*Your task*. Give an exact copy of the lines from the beginning of the listing below to the "- **SLOT**: a" line, inclusive.

*Extracted data*.
_ _ _

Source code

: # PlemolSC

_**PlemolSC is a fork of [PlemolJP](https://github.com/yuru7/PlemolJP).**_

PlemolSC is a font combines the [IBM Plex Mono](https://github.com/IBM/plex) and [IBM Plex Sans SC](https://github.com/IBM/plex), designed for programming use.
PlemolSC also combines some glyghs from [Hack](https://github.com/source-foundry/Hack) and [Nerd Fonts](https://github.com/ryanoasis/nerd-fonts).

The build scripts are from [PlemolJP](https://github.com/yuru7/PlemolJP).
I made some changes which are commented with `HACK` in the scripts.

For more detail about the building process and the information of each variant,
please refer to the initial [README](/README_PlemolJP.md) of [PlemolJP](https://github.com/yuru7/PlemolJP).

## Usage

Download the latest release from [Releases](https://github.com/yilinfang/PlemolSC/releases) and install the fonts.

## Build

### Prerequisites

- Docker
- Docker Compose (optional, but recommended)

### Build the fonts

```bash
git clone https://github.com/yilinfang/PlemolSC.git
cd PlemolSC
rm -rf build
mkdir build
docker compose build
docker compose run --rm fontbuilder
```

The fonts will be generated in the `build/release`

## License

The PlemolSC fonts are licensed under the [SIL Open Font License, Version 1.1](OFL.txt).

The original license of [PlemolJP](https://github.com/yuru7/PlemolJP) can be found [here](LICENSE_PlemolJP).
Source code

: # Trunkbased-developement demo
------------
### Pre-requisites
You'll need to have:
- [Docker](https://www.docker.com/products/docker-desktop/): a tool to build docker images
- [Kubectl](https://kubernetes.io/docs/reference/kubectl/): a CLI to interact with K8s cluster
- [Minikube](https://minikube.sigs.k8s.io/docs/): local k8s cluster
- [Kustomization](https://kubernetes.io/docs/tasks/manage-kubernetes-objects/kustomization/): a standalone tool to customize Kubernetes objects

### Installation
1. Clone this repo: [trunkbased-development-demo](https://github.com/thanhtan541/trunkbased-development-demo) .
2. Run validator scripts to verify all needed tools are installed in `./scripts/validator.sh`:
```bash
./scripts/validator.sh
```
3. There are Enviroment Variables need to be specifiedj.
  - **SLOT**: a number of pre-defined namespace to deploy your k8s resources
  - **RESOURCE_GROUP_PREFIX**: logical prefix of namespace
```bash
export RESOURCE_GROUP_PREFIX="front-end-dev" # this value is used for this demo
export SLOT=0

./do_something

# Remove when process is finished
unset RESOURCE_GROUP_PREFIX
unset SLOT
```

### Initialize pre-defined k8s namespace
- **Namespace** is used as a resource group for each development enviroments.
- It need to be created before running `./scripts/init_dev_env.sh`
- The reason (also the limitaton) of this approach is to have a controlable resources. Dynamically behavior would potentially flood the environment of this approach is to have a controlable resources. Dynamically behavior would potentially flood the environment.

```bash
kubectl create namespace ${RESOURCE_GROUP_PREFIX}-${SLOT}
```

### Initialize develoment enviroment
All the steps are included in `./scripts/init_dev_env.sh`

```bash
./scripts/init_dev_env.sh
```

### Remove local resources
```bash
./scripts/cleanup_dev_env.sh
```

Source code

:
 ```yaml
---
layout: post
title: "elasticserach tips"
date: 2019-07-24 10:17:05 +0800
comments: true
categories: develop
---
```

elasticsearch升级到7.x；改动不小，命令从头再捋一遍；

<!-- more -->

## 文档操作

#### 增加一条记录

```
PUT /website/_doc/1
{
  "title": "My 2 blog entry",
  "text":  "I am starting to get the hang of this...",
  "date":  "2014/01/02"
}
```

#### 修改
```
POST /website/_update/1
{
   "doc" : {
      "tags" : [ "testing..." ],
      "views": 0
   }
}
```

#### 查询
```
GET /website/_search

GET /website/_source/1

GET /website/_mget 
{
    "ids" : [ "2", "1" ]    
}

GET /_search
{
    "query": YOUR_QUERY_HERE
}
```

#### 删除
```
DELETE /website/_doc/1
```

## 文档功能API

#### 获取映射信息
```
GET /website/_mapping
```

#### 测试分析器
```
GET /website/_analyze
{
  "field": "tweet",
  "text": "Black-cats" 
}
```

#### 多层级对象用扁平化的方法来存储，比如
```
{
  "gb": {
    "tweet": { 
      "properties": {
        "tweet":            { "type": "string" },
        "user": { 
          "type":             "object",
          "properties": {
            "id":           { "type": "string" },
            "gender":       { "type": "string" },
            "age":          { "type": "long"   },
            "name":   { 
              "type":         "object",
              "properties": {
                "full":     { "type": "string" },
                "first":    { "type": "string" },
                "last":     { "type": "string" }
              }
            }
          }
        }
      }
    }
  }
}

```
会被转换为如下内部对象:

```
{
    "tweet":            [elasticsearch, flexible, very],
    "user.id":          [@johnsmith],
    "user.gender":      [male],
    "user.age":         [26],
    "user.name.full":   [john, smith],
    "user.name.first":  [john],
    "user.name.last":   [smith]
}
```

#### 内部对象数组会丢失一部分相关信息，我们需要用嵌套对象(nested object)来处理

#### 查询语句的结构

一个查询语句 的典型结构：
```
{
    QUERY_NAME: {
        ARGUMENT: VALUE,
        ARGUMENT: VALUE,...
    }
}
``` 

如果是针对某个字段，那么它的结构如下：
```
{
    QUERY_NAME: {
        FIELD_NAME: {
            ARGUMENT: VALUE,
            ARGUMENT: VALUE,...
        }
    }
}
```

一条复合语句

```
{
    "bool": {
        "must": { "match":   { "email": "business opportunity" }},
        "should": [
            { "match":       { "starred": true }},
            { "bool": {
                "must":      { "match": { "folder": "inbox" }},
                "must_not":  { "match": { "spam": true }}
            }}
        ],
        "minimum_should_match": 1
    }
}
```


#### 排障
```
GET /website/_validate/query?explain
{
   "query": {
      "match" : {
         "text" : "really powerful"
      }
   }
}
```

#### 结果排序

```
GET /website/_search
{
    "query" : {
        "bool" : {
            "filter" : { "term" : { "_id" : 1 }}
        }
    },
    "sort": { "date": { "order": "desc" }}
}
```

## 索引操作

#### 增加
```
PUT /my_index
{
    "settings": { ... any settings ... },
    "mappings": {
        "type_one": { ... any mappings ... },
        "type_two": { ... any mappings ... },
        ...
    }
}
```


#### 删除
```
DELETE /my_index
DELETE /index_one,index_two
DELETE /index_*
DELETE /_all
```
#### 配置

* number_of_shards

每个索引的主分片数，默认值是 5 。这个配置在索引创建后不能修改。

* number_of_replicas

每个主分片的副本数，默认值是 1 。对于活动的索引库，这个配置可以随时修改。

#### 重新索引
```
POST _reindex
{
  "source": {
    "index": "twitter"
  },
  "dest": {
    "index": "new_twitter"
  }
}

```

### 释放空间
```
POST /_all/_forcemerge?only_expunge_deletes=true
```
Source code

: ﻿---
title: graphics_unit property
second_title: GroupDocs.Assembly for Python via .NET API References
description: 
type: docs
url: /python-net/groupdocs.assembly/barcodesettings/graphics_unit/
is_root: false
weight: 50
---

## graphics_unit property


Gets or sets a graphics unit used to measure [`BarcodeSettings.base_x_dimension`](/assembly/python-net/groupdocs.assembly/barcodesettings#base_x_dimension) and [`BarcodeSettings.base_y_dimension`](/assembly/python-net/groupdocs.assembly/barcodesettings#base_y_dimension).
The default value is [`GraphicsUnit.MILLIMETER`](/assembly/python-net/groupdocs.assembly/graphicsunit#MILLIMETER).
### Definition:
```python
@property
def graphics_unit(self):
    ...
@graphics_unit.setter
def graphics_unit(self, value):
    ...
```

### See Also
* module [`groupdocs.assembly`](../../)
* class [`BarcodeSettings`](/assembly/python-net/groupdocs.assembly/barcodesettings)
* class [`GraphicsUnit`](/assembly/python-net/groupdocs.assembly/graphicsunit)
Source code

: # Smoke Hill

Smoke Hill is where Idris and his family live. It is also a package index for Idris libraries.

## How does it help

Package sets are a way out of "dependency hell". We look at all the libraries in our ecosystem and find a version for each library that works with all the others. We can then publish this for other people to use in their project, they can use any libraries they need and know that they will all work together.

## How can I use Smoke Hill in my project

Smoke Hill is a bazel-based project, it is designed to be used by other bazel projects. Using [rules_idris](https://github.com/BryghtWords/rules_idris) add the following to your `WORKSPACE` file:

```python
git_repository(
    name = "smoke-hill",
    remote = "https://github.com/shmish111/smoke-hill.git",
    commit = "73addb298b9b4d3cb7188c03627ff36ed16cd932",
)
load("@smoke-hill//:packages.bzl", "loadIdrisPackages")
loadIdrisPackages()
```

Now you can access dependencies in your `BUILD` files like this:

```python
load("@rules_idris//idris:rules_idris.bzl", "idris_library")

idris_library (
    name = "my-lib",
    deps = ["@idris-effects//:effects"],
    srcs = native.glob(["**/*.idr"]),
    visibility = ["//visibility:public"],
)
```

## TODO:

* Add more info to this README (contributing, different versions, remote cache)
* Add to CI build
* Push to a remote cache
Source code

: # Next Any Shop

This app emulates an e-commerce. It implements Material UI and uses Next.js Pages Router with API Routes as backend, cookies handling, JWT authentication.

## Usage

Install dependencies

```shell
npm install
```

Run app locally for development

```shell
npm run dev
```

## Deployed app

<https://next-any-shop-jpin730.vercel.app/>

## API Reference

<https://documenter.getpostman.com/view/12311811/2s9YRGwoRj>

_ _ _

*Written response*.
Source code

: # PlemolSC

_**PlemolSC is a fork of [PlemolJP](https://github.com/yuru7/PlemolJP).**_

PlemolSC is a font combines the [IBM Plex Mono](https://github.com/IBM/plex) and [IBM Plex Sans SC](https://github.com/IBM/plex), designed for programming use.
PlemolSC also combines some glyghs from [Hack](https://github.com/source-foundry/Hack) and [Nerd Fonts](https://github.com/ryanoasis/nerd-fonts).

The build scripts are from [PlemolJP](https://github.com/yuru7/PlemolJP).
I made some changes which are commented with `HACK` in the scripts.

For more detail about the building process and the information of each variant,
please refer to the initial [README](/README_PlemolJP.md) of [PlemolJP](https://github.com/yuru7/PlemolJP).

## Usage

Download the latest release from [Releases](https://github.com/yilinfang/PlemolSC/releases) and install the fonts.

## Build

### Prerequisites

- Docker
- Docker Compose (optional, but recommended)

### Build the fonts

```bash
git clone https://github.com/yilinfang/PlemolSC.git
cd PlemolSC
rm -rf build
mkdir build
docker compose build
docker compose run --rm fontbuilder
```

The fonts will be generated in the `build/release`

## License

The PlemolSC fonts are licensed under the [SIL Open Font License, Version 1.1](OFL.txt).

The original license of [PlemolJP](https://github.com/yuru7/PlemolJP) can be found [here](LICENSE_PlemolJP).
Source code

: # Trunkbased-developement demo
------------
### Pre-requisites
You'll need to have:
- [Docker](https://www.docker.com/products/docker-desktop/): a tool to build docker images
- [Kubectl](https://kubernetes.io/docs/reference/kubectl/): a CLI to interact with K8s cluster
- [Minikube](https://minikube.sigs.k8s.io/docs/): local k8s cluster
- [Kustomization](https://kubernetes.io/docs/tasks/manage-kubernetes-objects/kustomization/): a standalone tool to customize Kubernetes objects

### Installation
1. Clone this repo: [trunkbased-development-demo](https://github.com/thanhtan541/trunkbased-development-demo) .
2. Run validator scripts to verify all needed tools are installed in `./scripts/validator.sh`:
```bash
./scripts/validator.sh
```
3. There are Enviroment Variables need to be specifiedj.
  - **SLOT**: a number of pre-defined namespace to deploy your k8s resources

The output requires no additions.